A l’ouverture de la succession, de combien de temps dispose-t-on pour régler ces droits au Trésor Public ? Est-il possible de recourir au crédit et dans quelles conditions ?

 
Vous avez six mois pour régler ces droits si la personne est décédée en France, et douze mois si elle est décédée à l’étranger.

Dans certains cas, le paiement des droits de succession peut être différé ou fractionné. Il peut être fractionné en plusieurs échéances quand le patrimoine hérité est peu « liquide », quand sa valeur est majoritairement issue de biens immobiliers par exemple. Le paiement peut être aussi différé lorsque l’un des héritiers reçoit la totalité de l’ensemble du patrimoine hérité en usufruit, de sorte que les autres héritiers, nus-propriétaires, ne peuvent vendre les biens pour payer les droits de succession. C’est le cas notamment lorsque le conjoint survivant hérite de la succession en usufruit.

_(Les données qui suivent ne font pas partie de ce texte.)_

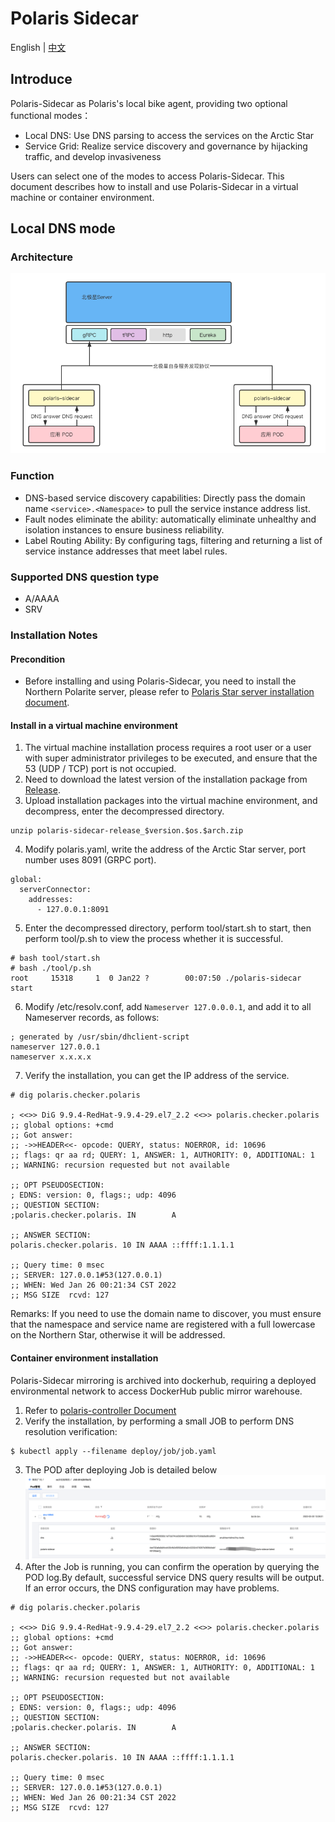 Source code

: # Polaris Sidecar

English | [中文](./README-zh.md)

## Introduce

Polaris-Sidecar as Polaris's local bike agent, providing two optional functional modes：

- Local DNS: Use DNS parsing to access the services on the Arctic Star
- Service Grid: Realize service discovery and governance by hijacking traffic, and develop invasiveness

Users can select one of the modes to access Polaris-Sidecar. This document describes how to install and use Polaris-Sidecar in a virtual machine or container environment.

## Local DNS mode

### Architecture

![Architecture](./docs/image/polaris_architecture.png)

### Function

- DNS-based service discovery capabilities: Directly pass the domain name ```<service>.<Namespace>``` to pull the service instance address list.
- Fault nodes eliminate the ability: automatically eliminate unhealthy and isolation instances to ensure business reliability. 
- Label Routing Ability: By configuring tags, filtering and returning a list of service instance addresses that meet label rules.

### Supported DNS question type

- A/AAAA
- SRV

### Installation Notes

#### Precondition

- Before installing and using Polaris-Sidecar, you need to install the Northern Polarite server, please refer to [Polaris Star server installation document](https://polarismesh.cn/docs/%E4%BD%BF%E7%94%A8%E6%8C%87%E5%8D%97/%E6%9C%8D%E5%8A%A1%E7%AB%AF%E5%AE%89%E8%A3%85/).

#### Install in a virtual machine environment

1. The virtual machine installation process requires a root user or a user with super administrator privileges to be executed, and ensure that the 53 (UDP / TCP) port is not occupied.
2. Need to download the latest version of the installation package from [Release](https://github.com/polarismesh/polaris-sidecar/releases).
3. Upload installation packages into the virtual machine environment, and decompress, enter the decompressed directory.

```
unzip polaris-sidecar-release_$version.$os.$arch.zip
```

4. Modify polaris.yaml, write the address of the Arctic Star server, port number uses 8091 (GRPC port).

```
global:
  serverConnector:
    addresses:
      - 127.0.0.1:8091
```

5. Enter the decompressed directory, perform tool/start.sh to start, then perform tool/p.sh to view the process whether it is successful.

```
# bash tool/start.sh
# bash ./tool/p.sh
root     15318     1  0 Jan22 ?        00:07:50 ./polaris-sidecar start
```

6. Modify /etc/resolv.conf, add ```Nameserver 127.0.0.0.1```, and add it to all Nameserver records, as follows:

```
; generated by /usr/sbin/dhclient-script
nameserver 127.0.0.1
nameserver x.x.x.x
```

7. Verify the installation, you can get the IP address of the service.

```
# dig polaris.checker.polaris

; <<>> DiG 9.9.4-RedHat-9.9.4-29.el7_2.2 <<>> polaris.checker.polaris
;; global options: +cmd
;; Got answer:
;; ->>HEADER<<- opcode: QUERY, status: NOERROR, id: 10696
;; flags: qr aa rd; QUERY: 1, ANSWER: 1, AUTHORITY: 0, ADDITIONAL: 1
;; WARNING: recursion requested but not available

;; OPT PSEUDOSECTION:
; EDNS: version: 0, flags:; udp: 4096
;; QUESTION SECTION:
;polaris.checker.polaris. IN        A

;; ANSWER SECTION:
polaris.checker.polaris. 10 IN AAAA ::ffff:1.1.1.1

;; Query time: 0 msec
;; SERVER: 127.0.0.1#53(127.0.0.1)
;; WHEN: Wed Jan 26 00:21:34 CST 2022
;; MSG SIZE  rcvd: 127
```

Remarks: If you need to use the domain name to discover, you must ensure that the namespace and service name are registered with a full lowercase on the Northern Star, otherwise it will be addressed.

#### Container environment installation

Polaris-Sidecar mirroring is archived into dockerhub, requiring a deployed environmental network to access DockerHub public mirror warehouse.

1. Refer to [polaris-controller Document](https://github.com/polarismesh/polaris-controller/blob/main/README.md) 
2. Verify the installation, by performing a small JOB to perform DNS resolution verification:

```shell
$ kubectl apply --filename deploy/job/job.yaml
```
3. The POD after deploying Job is detailed below
   ![deploy_job](./docs/image/deploy_job.png)
4. After the Job is running, you can confirm the operation by querying the POD log.By default, successful service DNS query results will be output. If an error occurs, the DNS configuration may have problems.

```
# dig polaris.checker.polaris

; <<>> DiG 9.9.4-RedHat-9.9.4-29.el7_2.2 <<>> polaris.checker.polaris
;; global options: +cmd
;; Got answer:
;; ->>HEADER<<- opcode: QUERY, status: NOERROR, id: 10696
;; flags: qr aa rd; QUERY: 1, ANSWER: 1, AUTHORITY: 0, ADDITIONAL: 1
;; WARNING: recursion requested but not available

;; OPT PSEUDOSECTION:
; EDNS: version: 0, flags:; udp: 4096
;; QUESTION SECTION:
;polaris.checker.polaris. IN        A

;; ANSWER SECTION:
polaris.checker.polaris. 10 IN AAAA ::ffff:1.1.1.1

;; Query time: 0 msec
;; SERVER: 127.0.0.1#53(127.0.0.1)
;; WHEN: Wed Jan 26 00:21:34 CST 2022
;; MSG SIZE  rcvd: 127
```
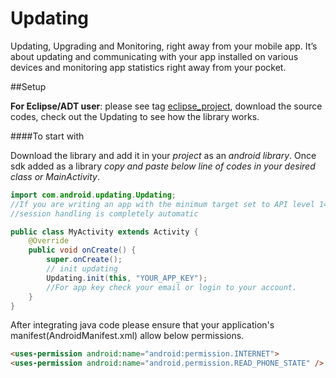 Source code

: Updating
=======
Updating, Upgrading and Monitoring, right away from your mobile app. It’s about updating and communicating with your app installed on various devices and monitoring app statistics right away from your pocket.

##Setup

**For Eclipse/ADT user**: please see tag [eclipse_project](https://github.com/goupdating/android-eclipse-sdk), download the source codes, check out the Updating to see how the library works.

####To start with

Download the library and add it in your *project* as an *android library*. Once sdk added as a library *copy and paste below line of codes in your desired class or MainActivity*.

```java
import com.android.updating.Updating;
//If you are writing an app with the minimum target set to API level 14 or greater,
//session handling is completely automatic

public class MyActivity extends Activity {
    @Override
    public void onCreate() {
        super.onCreate();
        // init updating
        Updating.init(this, "YOUR_APP_KEY");
        //For app key check your email or login to your account.
    }
}
```

After integrating java code please ensure that your application's manifest(AndroidManifest.xml) allow below permissions.
```html
<uses-permission android:name="android:permission.INTERNET">
<uses-permission android:name="android.permission.READ_PHONE_STATE" />
```
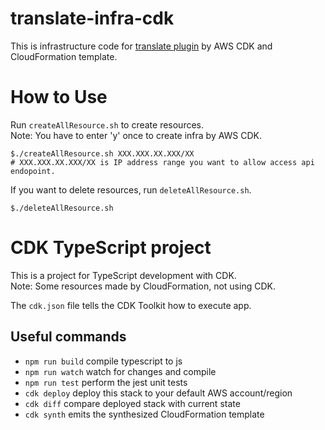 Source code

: # translate-infra-cdk
This is infrastructure code for [translate plugin](https://github.com/reosora/simple-a-translate) by AWS CDK and CloudFormation template.

# How to Use
Run `createAllResource.sh` to create resources. \
Note: You have to enter 'y' once to create infra by AWS CDK.

```
$./createAllResource.sh XXX.XXX.XX.XXX/XX
# XXX.XXX.XX.XXX/XX is IP address range you want to allow access api endopoint.
```

If you want to delete resources, run `deleteAllResource.sh`.

```
$./deleteAllResource.sh
```

# CDK TypeScript project

This is a project for TypeScript development with CDK. \
Note: Some resources made by CloudFormation, not using CDK.

The `cdk.json` file tells the CDK Toolkit how to execute app.

## Useful commands

 * `npm run build`   compile typescript to js
 * `npm run watch`   watch for changes and compile
 * `npm run test`    perform the jest unit tests
 * `cdk deploy`      deploy this stack to your default AWS account/region
 * `cdk diff`        compare deployed stack with current state
 * `cdk synth`       emits the synthesized CloudFormation template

Dans ce cas, le paiement différé est permis et les droits de succession sont alors dus dans les six mois qui suivent le décès de l’usufruitier, donc lors du second décès.

Pour les paiements différés ou fractionnés, l’administration fiscale applique un taux d’intérêt, qui s’élève actuellement à 1,5 % des droits dus. Pour certaines transmissions d’entreprises, il s’élève à 0,50%. C’est un taux fixe qui ne peut être révisé et est fixé une fois pour toutes. L’administration fiscale exige en outre des garanties. La plupart du temps, il s’agit d’une hypothèque légale sur l’un des biens de la succession, dont le coût est relativement peu élevé (de l’ordre de 200 euros) par rapport à une hypothèque traditionnelle.